Replicated offers Independent Software Vendors (ISVs) the ability to easily install their software application into end-customer managed environments. While Replicated can provide a dedicated K8s cluster underneath that application to install onto a VM via kURL, a common install method involves utilizing the end-customer’s own managed Kubernetes infrastructure to install the vendor’s application.
In these “existing Kubernetes cluster” type of application install scenarios, vendors can leverage open source KOTS, a kubectl plugin, to automate the install with a point and click GUI. This means that KOTS needs to successfully install and run alongside the vendor’s application in the end-customer environment. Any unexpected bugs introduced into KOTS can have a negative impact on the perceived overall product experience of the vendor’s application.
As we’ve previously mentioned in the blog Testing Releases in Customer-representative Environments, not all K8s distros, versions, and platforms are the same, which can make it incredibly difficult to have confidence your software will behave consistently in these various environments, particularly with distributions like OpenShift that tend to have certain security constraints that can introduce unexpected complexity if not tested on that distribution.

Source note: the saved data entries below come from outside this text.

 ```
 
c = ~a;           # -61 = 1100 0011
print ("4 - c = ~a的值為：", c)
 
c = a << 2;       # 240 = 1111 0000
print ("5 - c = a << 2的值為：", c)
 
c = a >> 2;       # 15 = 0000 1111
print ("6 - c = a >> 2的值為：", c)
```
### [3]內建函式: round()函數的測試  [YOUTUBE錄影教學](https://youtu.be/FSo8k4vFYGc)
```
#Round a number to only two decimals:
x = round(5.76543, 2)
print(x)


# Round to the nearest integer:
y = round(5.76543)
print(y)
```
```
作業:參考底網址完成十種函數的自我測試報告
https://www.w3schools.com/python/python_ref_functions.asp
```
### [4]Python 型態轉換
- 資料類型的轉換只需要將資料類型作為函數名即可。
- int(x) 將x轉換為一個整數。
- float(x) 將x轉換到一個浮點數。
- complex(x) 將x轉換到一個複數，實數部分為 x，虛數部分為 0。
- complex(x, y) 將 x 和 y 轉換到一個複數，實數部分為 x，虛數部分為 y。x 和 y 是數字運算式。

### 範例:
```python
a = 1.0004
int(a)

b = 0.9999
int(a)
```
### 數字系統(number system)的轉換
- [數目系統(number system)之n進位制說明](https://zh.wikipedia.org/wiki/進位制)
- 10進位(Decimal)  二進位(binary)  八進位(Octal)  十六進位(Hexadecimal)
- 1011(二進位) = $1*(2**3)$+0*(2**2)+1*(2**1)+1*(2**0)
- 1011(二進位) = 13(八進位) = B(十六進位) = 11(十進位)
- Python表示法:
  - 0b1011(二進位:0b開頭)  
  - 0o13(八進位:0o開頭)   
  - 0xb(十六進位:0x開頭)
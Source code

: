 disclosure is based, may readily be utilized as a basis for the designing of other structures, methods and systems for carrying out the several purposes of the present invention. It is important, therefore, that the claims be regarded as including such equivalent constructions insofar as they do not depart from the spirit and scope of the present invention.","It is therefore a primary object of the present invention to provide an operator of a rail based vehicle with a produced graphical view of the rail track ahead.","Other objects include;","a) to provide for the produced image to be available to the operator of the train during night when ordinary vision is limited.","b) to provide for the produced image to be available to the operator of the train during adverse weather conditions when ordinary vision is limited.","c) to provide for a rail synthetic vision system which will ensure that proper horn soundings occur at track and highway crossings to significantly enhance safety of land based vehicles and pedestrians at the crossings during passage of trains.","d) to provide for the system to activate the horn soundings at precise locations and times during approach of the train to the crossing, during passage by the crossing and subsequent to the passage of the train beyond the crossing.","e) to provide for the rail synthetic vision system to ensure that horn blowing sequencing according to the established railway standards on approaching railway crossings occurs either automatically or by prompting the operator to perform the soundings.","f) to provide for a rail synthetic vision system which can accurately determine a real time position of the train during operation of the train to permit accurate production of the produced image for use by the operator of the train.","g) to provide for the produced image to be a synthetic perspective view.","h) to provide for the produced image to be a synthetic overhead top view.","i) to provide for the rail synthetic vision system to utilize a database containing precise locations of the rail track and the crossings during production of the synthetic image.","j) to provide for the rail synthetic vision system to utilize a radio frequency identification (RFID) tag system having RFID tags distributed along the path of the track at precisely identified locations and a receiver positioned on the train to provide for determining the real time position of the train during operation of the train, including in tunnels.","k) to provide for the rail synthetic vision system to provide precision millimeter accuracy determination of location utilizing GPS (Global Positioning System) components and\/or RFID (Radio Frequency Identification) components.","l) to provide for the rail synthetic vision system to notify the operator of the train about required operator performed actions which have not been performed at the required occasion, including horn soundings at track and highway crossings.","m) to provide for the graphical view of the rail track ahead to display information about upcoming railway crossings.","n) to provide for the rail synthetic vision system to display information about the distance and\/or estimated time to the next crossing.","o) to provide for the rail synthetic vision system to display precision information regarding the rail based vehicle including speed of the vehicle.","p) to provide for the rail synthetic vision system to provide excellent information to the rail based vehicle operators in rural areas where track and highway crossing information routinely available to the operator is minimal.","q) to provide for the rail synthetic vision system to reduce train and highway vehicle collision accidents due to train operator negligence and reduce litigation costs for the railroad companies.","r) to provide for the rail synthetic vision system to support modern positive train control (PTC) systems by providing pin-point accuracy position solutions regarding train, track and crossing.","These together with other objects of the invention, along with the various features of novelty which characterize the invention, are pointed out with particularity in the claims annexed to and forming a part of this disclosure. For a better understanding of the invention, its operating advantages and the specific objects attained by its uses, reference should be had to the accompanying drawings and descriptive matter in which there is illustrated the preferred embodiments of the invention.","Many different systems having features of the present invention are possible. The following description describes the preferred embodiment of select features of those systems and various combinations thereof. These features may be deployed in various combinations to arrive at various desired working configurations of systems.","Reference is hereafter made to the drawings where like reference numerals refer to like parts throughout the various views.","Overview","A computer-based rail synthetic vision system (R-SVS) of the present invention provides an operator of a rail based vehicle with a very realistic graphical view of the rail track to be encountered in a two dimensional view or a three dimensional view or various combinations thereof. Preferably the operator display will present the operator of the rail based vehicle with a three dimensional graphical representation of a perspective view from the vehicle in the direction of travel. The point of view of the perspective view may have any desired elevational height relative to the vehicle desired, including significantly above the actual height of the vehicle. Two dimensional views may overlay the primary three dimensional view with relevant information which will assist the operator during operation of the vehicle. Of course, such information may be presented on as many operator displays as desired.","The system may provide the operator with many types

Ahead of Replicated’s new Compatibility Matrix offering, KOTS testing was primarily limited to running a robust end-to-end test suite on top of K3s clusters. This test suite consisted of 32 tests (and growing!) with 9 of those tests highly impacted by upstream Kubernetes evolving functionality, meaning they each needed to be tested across multiple minor versions of Kubernetes to guarantee no unexpected issues with any supported Kubernetes minor version.
This meant we were spinning up at least 50 K3s clusters on every PR commit, gating our ability to commit to main. We chose K3s underneath the test suite because it was fast and lightweight, but it wasn’t truly representative of what our customers most often install on. Testing on a distribution like OpenShift was hard and expensive, so despite most unexpected bugs popping up on this distro, our OpenShift testing was typically limited to distro-specific features and fixes when they arose.
With every new KOTS PR, we now test the latest patch version of all available Kubernetes minor versions, for every distribution that Compatibility Matrix currently supports. Despite the fact this means we are spinning up significantly more testing clusters than before (existing tests now multiplied by each new distribution and version), our testing pipeline takes no more time to run than before (just a couple of hours), due to the speed at which Compatibility Matrix can spin up these various environments allowing us to run all distribution tests concurrently.
Not only do we get the benefit of testing KOTS on many more popular enterprise Kubernetes distributions, we’ve also been able to better unify our testing logic around Compatibility Matrix, allowing us to replace former bespoke testing infrastructure solutions for each distribution type.
With Compatibility Matrix still expanding the amount of Kubernetes cluster types and versions that it offers, KOTS testing continues to benefit with each new distribution and version added.
To automatically inherit new Compatibility Matrix distributions into our KOTS testing pipelines with no engineering effort required, the KOTS team integrated the ability to automatically determine which distributions are available to be tested on. The code that enables this “automatic inheritance” for KOTS compatibility testing is not yet public, but let us know if you’d be interested in learning how to do something similar in your own Compatibility Matrix-powered testing pipeline.
All in all, the ability to leverage the Compatibility Matrix to provide the necessary infrastructure to power KOTS distribution compatibility testing has been a significant engineering time saver for Replicated.
Our original k3s testing infrastructure build-out took two weeks. The internal estimates to expand that to include EKS and AKS testing were originally two additional weeks each, with the team saying that OpenShift in particular would likely take two to four weeks to operate reliably enough to not block our test and release process.
As a product leader, I love that our KOTS team can now focus even more development time on features, instead of devoting several weeks to building out more testing infrastructure. With the Compatibility Matrix, we get even more distributions to test against than we could have allocated time to build DIY. With those additional distributions available in our KOTS testing pipeline, I gain significantly more confidence that our product experience will work as intended on the most popular enterprise Kubernetes distributions.